### TASK TO COMPLETE
Would you please output the lines of the data below from the one containing "There are several" to the end, exactly and with nothing added?

### EXTRACTED MATERIAL
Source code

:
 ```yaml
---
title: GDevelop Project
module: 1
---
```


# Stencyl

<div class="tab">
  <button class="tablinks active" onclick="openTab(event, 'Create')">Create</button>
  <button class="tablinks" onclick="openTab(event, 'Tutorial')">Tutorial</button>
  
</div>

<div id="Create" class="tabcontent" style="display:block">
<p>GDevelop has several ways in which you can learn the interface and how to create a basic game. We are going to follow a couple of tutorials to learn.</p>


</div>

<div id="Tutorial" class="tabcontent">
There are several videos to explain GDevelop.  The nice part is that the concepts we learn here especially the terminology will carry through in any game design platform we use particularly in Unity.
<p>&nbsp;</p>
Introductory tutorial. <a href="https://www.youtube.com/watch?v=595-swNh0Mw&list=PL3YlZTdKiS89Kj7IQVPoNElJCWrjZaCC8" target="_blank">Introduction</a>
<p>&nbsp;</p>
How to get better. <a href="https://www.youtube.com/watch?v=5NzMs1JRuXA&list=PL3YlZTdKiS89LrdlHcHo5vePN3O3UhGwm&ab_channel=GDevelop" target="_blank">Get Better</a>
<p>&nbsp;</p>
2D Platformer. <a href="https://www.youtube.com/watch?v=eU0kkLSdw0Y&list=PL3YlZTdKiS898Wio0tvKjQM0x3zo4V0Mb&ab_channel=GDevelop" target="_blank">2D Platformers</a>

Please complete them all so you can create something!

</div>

### ANSWER TO THE PROBLEM
There are several videos to explain GDevelop.  The nice part is that the concepts we learn here especially the terminology will carry through in any game design platform we use particularly in Unity.
<p>&nbsp;</p>
Introductory tutorial. <a href="https://www.youtube.com/watch?v=595-swNh0Mw&list=PL3YlZTdKiS89Kj7IQVPoNElJCWrjZaCC8" target="_blank">Introduction</a>
<p>&nbsp;</p>
How to get better. <a href="https://www.youtube.com/watch?v=5NzMs1JRuXA&list=PL3YlZTdKiS89LrdlHcHo5vePN3O3UhGwm&ab_channel=GDevelop" target="_blank">Get Better</a>
<p>&nbsp;</p>
2D Platformer. <a href="https://www.youtube.com/watch?v=eU0kkLSdw0Y&list=PL3YlZTdKiS898Wio0tvKjQM0x3zo4V0Mb&ab_channel=GDevelop" target="_blank">2D Platformers</a>

Please complete them all so you can create something!

</div>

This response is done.